Information Extraction Human Task can be utilized for:
- Saving and processing data extracted by a human in Automation Process
- Collecting Training Set for Machine Learning model training
- Verification of data extracted by Machine Learning model
Document Type JSON Structure
Below you can find an example of the Settings JSON for the Information Extraction Task:
These settings contain:
- regexFunctions (object) (optional) - a special object which contains "key" → "value" pairs to specify custom fields validators, where "key" is your custom function name which can be used as a link in "regexFnc" option of field settings under "categories" setting. "value" - is your custom JavaScript lambda function.
taskInstructionText (string) (optional) - represents the instructions text that will appear in the popup
- taskInstructionLink (string) (optional) - represents the link to the remote instructions source. Having at least one of these fields taskInstructionText or taskInstructionLink will cause the Instructions button to appear.
- taskTypeLabel (string) (optional) - allows to configure the task title. By default, it is set to "Information Extraction".

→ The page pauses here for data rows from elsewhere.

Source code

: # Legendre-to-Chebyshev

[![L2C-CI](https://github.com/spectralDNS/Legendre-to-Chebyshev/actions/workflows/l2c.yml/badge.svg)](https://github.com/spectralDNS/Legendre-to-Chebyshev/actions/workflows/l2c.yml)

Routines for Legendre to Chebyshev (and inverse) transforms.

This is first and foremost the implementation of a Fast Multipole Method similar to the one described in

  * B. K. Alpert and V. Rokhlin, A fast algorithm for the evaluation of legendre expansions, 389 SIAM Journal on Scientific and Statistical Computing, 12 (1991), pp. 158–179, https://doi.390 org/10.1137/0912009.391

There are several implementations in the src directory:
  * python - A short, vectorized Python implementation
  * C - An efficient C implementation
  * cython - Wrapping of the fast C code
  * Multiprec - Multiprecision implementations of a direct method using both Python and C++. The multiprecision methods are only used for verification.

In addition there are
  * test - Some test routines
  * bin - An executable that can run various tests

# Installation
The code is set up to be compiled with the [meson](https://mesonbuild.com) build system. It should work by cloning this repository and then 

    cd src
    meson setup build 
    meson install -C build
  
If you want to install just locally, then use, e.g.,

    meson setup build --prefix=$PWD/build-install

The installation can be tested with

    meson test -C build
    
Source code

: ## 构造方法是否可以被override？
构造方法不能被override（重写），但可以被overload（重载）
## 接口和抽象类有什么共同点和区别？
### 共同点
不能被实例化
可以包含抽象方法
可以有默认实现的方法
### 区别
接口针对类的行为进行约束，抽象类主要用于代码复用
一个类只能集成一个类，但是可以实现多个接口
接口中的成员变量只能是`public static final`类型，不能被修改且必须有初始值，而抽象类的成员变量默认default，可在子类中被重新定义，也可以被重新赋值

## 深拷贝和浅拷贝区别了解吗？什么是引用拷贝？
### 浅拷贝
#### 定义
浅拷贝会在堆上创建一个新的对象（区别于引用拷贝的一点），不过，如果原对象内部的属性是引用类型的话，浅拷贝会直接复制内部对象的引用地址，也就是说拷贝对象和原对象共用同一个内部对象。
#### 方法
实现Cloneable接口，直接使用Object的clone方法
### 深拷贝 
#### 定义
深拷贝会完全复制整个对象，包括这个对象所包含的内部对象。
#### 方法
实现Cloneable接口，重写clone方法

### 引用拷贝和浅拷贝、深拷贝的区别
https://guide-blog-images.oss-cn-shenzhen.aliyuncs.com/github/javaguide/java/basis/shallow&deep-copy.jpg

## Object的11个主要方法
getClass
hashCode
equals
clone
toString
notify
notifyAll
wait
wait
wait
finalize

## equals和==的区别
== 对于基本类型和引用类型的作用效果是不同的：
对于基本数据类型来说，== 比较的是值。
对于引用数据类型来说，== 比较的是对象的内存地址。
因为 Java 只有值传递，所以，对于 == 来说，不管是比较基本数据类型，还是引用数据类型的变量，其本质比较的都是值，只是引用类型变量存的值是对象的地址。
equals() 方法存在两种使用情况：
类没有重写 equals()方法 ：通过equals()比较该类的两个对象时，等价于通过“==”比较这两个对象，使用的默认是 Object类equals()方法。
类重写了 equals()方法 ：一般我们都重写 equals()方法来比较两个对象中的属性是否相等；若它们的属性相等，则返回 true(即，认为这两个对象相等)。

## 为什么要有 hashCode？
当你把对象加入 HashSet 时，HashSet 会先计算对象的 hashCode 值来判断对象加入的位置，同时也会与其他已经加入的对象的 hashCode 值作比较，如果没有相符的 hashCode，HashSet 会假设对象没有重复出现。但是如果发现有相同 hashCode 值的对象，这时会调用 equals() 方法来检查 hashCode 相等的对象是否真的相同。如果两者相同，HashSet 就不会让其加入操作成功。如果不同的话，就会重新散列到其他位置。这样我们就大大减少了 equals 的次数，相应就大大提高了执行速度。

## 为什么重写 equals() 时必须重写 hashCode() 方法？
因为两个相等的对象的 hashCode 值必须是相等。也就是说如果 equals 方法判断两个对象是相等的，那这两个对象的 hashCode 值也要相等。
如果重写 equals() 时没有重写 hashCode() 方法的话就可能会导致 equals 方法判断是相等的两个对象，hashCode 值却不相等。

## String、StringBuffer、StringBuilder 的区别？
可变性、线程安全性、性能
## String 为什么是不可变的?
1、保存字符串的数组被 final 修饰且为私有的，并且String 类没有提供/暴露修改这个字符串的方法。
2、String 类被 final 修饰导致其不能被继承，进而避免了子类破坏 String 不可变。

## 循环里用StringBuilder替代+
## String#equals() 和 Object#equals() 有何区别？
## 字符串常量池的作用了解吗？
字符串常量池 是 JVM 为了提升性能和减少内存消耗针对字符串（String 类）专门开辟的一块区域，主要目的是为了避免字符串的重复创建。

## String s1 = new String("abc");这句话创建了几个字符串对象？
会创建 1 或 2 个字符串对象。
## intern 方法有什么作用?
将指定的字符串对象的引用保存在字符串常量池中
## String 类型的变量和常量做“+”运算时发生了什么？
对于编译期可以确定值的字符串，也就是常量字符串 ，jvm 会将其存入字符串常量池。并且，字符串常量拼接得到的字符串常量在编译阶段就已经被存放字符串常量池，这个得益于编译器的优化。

- autoSave (boolean) (optional) - allows saving intermediate task results automatically. By default, the setting has "false" value.
- allowCustomValue (boolean) (optional) - enables the possibility to enter a custom value without any connection to the input document picture. This possibility is useful when OCR failed to extract some text from the document.
- appLanguage (string) (optional) - allows the user to set up the Human Task localization. Currently available options are "en" and "ru". By default, the task displays as "en".
- excludeUndefinedEntities (boolean) (optional) - allows getting the output only of fields that are configured in "categories" setting. By default, the setting has "false" value.
- commentsSectionName (string) (optional) - is used to rename the "More" tab.
- colors (list of strings) (optional) - is used to add more colors during fields tagging the original document.
- categories (list of objects) (required) - list of fields to extract from the document, where each item contains:
- name (string) (required) - it serves as a key to receiving data from Human Task output.
- label (string) (optional) - is used to set displayed name for a field. If no label presented displayed name will be set from name property.
- multiple (boolean) (required) - shows if this field may have multiple values (uses when you have the list with details of some items in your document, e.g. a list of products).
- required (boolean) (optional) - shows if the field is required for extraction, so human won't be able to submit Human Task without specifying the values for all required fields.
- helperText (string) (optional) - an additional text which is shown if the value is invalid due to additional validators specified by regexp settings.
- regex (string) (optional) - specify regexp function to use for values validation.
- regexFnc (list of string) (optional) - list of names of validator functions, which are specified by in "regexFunctions".
- iconType (string) (optional) - allows to configure the field icon. Currently available options are "date", "money", "multiple", "text." The default icon is "text".
- hotkey (list of string) (optional) - list of keyboard shortcuts that can be pressed to select the item in the category.
- metadata (list of objects) (optional) - is used to configure the "More" tab in Workspace and Document view in Document sets. The "More" tab is disabled if metadata is not defined. Checkbox "Invalid Document" on the "More" tab can be configured, but cannot be removed. If checkbox "Invalid Document" is checked all validations will be disabled.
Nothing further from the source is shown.